_EXERCISE_
The records that follow are to be transcribed in full, without their images.

*** Opening of DATA SUPPLIED ***

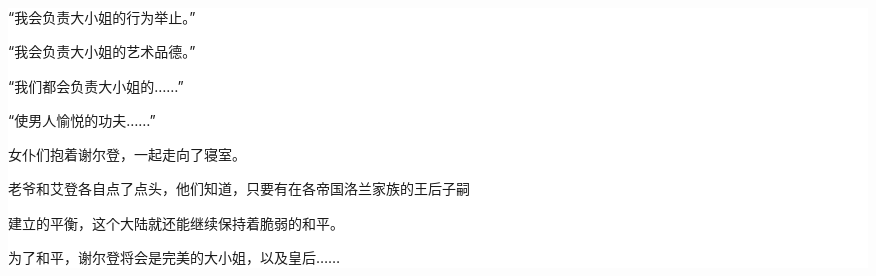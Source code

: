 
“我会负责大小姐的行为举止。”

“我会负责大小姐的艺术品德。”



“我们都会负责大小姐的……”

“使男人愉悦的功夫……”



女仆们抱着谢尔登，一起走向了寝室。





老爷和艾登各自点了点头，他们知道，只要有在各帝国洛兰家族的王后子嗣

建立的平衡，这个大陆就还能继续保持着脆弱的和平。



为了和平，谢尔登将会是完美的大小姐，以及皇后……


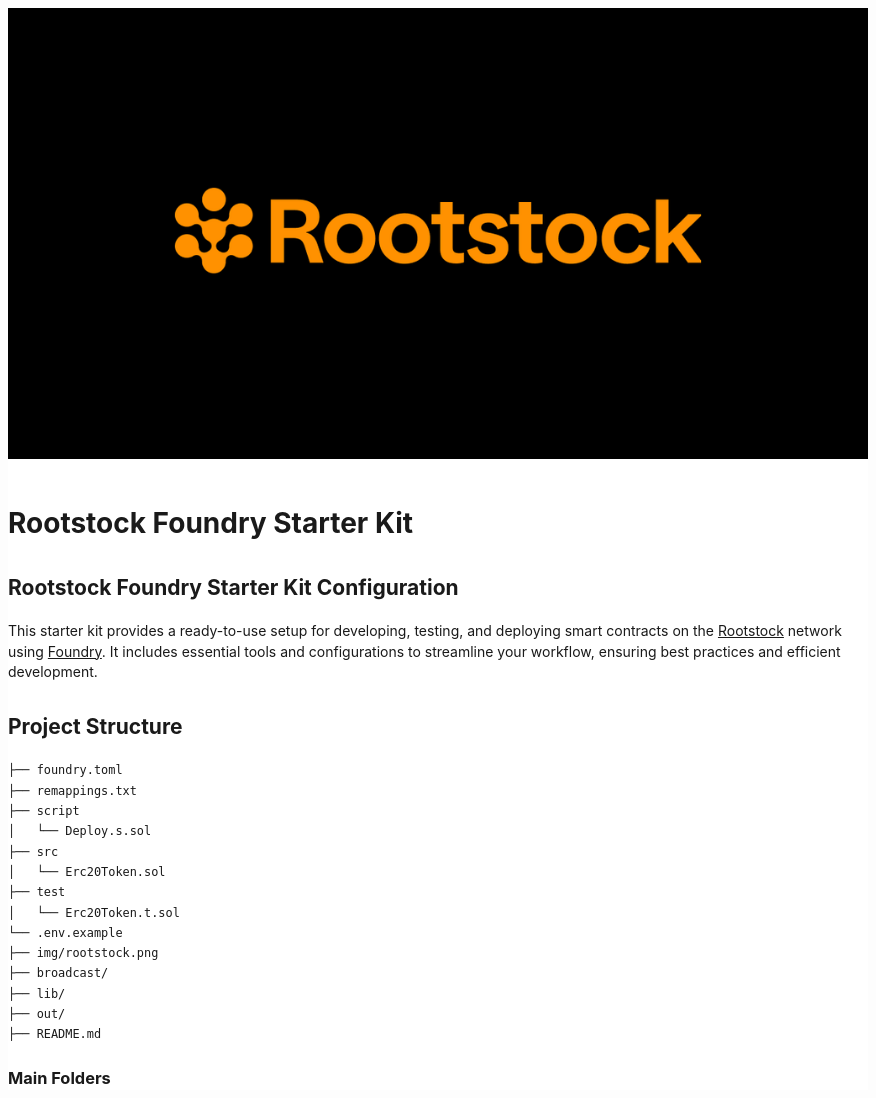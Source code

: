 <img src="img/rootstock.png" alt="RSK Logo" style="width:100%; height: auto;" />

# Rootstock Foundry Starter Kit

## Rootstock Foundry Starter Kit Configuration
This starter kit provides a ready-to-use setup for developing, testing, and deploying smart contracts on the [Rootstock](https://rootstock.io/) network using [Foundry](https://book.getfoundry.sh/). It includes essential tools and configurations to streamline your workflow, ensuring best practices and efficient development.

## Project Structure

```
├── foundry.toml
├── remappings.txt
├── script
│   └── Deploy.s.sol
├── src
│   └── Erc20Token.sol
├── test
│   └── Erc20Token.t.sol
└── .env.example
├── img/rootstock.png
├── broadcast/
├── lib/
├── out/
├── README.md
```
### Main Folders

*** Close of DATA SUPPLIED ***

_WRITTEN ANSWER_
Source code

: 
“我会负责大小姐的行为举止。”

“我会负责大小姐的艺术品德。”



“我们都会负责大小姐的……”

“使男人愉悦的功夫……”



女仆们抱着谢尔登，一起走向了寝室。





老爷和艾登各自点了点头，他们知道，只要有在各帝国洛兰家族的王后子嗣

建立的平衡，这个大陆就还能继续保持着脆弱的和平。



为了和平，谢尔登将会是完美的大小姐，以及皇后……


Source code

: <img src="img/rootstock.png" alt="RSK Logo" style="width:100%; height: auto;" />

# Rootstock Foundry Starter Kit

## Rootstock Foundry Starter Kit Configuration
This starter kit provides a ready-to-use setup for developing, testing, and deploying smart contracts on the [Rootstock](https://rootstock.io/) network using [Foundry](https://book.getfoundry.sh/). It includes essential tools and configurations to streamline your workflow, ensuring best practices and efficient development.

## Project Structure

```
├── foundry.toml
├── remappings.txt
├── script
│   └── Deploy.s.sol
├── src
│   └── Erc20Token.sol
├── test
│   └── Erc20Token.t.sol
└── .env.example
├── img/rootstock.png
├── broadcast/
├── lib/
├── out/
├── README.md
```
### Main Folders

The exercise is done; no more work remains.